Our program is intended for students who have already completed a bachelor's or master's degree, and who have significant experience studying race, ethnicity, and indigeneity.
My GPA isn’t completely indicative of my student record. What things are considered when the committee reviews applicants?
We do not have a minimum GPA. Our committee considers each person’s entire application packet. If you feel you have "irregularities" in your history, (e.g., a low GPA, time gaps, etc.), let us know in the section of the online application that reads, “Is there anything else you’d like us to know about you (e.g., gaps in education, non-traditional educational path, work history, academic record, personal experiences?)”.
Is it possible to enroll into the IRES doctoral program concurrently with another program for a dual degree?
Unfortunately, no. We have not yet set up a dual degree program.
Can I participate in your program remotely?
Unfortunately, no. Ours is an in-person program.
When are applicants notified about acceptance into the program?
COVID-19 circumstances have shuffled longstanding university deadlines and timelines. At this point, we expect to send out notifications by the end of winter term.
Can a student complete this program in less than five years?
Depending on any individual student’s work and life conditions, it is possible to finish our program with a PhD in less than five years.
Who can provide references for me?
References should come from people who can speak to your body of work, your strengths and weaknesses as a student, and your level of preparedness to pursue a PhD in Indigenous, Race, and Ethnic Studies.

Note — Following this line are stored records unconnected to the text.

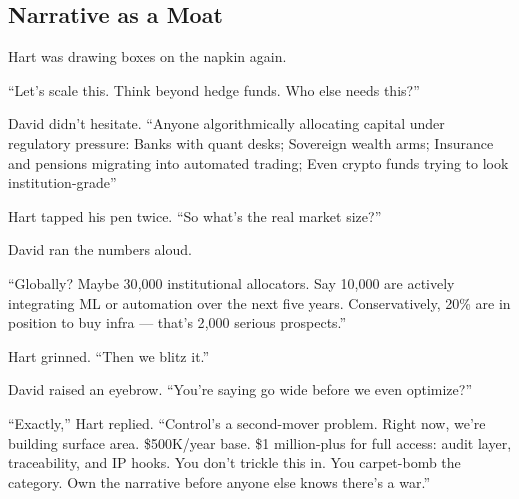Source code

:
\subsection{Narrative as a Moat}

Hart was drawing boxes on the napkin again.

``Let’s scale this. Think beyond hedge funds. Who else needs this?''

David didn’t hesitate.  
``Anyone algorithmically allocating capital under regulatory pressure:
  Banks with quant desks;  
  Sovereign wealth arms; 
  Insurance and pensions migrating into automated trading; 
  Even crypto funds trying to look institution-grade''

Hart tapped his pen twice. ``So what’s the real market size?''

David ran the numbers aloud.

``Globally? Maybe 30{,}000 institutional allocators.  
Say 10{,}000 are actively integrating ML or automation over the next five years.  
Conservatively, 20\% are in position to buy infra — that’s 2{,}000 serious prospects.''

Hart grinned. ``Then we blitz it.''

David raised an eyebrow. ``You’re saying go wide before we even optimize?''

``Exactly,'' Hart replied. ``Control’s a second-mover problem.  
Right now, we’re building surface area. \$500K/year base. \$1 million-plus for full access: audit layer, 
traceability, and IP hooks.  
You don’t trickle this in. You carpet-bomb the category. Own the narrative before anyone else knows 
there’s a war.''

\medskip

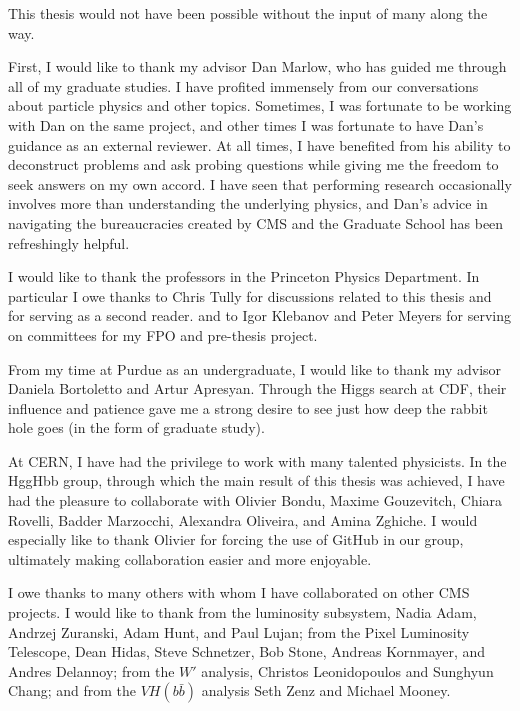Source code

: This thesis would not have been possible without the input of many along the way.

First, I would like to thank my advisor Dan Marlow, who has guided me through all of my graduate
studies. I have profited immensely from our conversations about
particle physics and other topics. Sometimes, I was fortunate to be working with Dan on the same
project, and other times I was fortunate to have Dan's guidance as an external reviewer. At all
times, I have benefited from his ability to deconstruct problems and ask probing questions
while giving me the freedom to seek answers on my own accord.
I have seen that performing research occasionally involves
more than understanding the underlying physics,
and Dan's advice in navigating the bureaucracies created by
CMS and the Graduate School has been refreshingly helpful.

I would like to thank the professors in the Princeton Physics Department. In particular
I owe thanks to Chris Tully for discussions related to this thesis and for serving as a second reader.
and to Igor Klebanov and Peter Meyers for serving on committees for my FPO and pre-thesis project.

From my time at Purdue as an undergraduate, I would like to thank my advisor Daniela Bortoletto and
Artur Apresyan. Through the Higgs search at CDF,
their influence and patience gave me a strong desire to
see just how deep the rabbit hole goes (in the form of graduate study).

At CERN, I have had the privilege to work with many talented physicists. In the HggHbb group,
through which the main result of this thesis was achieved, I have had the pleasure to collaborate with
Olivier Bondu, Maxime Gouzevitch, Chiara Rovelli, Badder Marzocchi, Alexandra Oliveira, and
Amina Zghiche. I would especially like to thank Olivier for forcing the use of GitHub in our group,
ultimately making collaboration easier and more enjoyable.

I owe thanks to many others with whom I have collaborated on other CMS projects.
I would like to thank
from the luminosity subsystem, Nadia Adam, Andrzej Zuranski, Adam Hunt, and Paul Lujan;
from the Pixel Luminosity Telescope, Dean Hidas, Steve Schnetzer, Bob Stone, Andreas Kornmayer, and Andres Delannoy;
from the $W'$ analysis, Christos Leonidopoulos and Sunghyun Chang; and
from the $VH(b\bar{b})$ analysis Seth Zenz and Michael Mooney.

Are reference letters required to be submitted separately or with the application?
Our application platform requires the names and email addresses of those providing references for you. Our application will then send out automated requests and instructions.
There is a professor at the UO that I’d like to work with. Is there a process I should follow?
You are welcome to send direct inquiries to any IRES core or graduate faculty with whom you would like to communicate.
I don't see my question listed here. What's your email address?
Are there any other universities in the PNW that offer PhD programs in Indigenous, Race, and Ethnic Studies?
To the best of our knowledge, as of Spring 2021, the University of Oregon is the only university in the Pacific Northwest offering a PhD in Indigenous, race, and ethnic studies! (Go Ducks!!)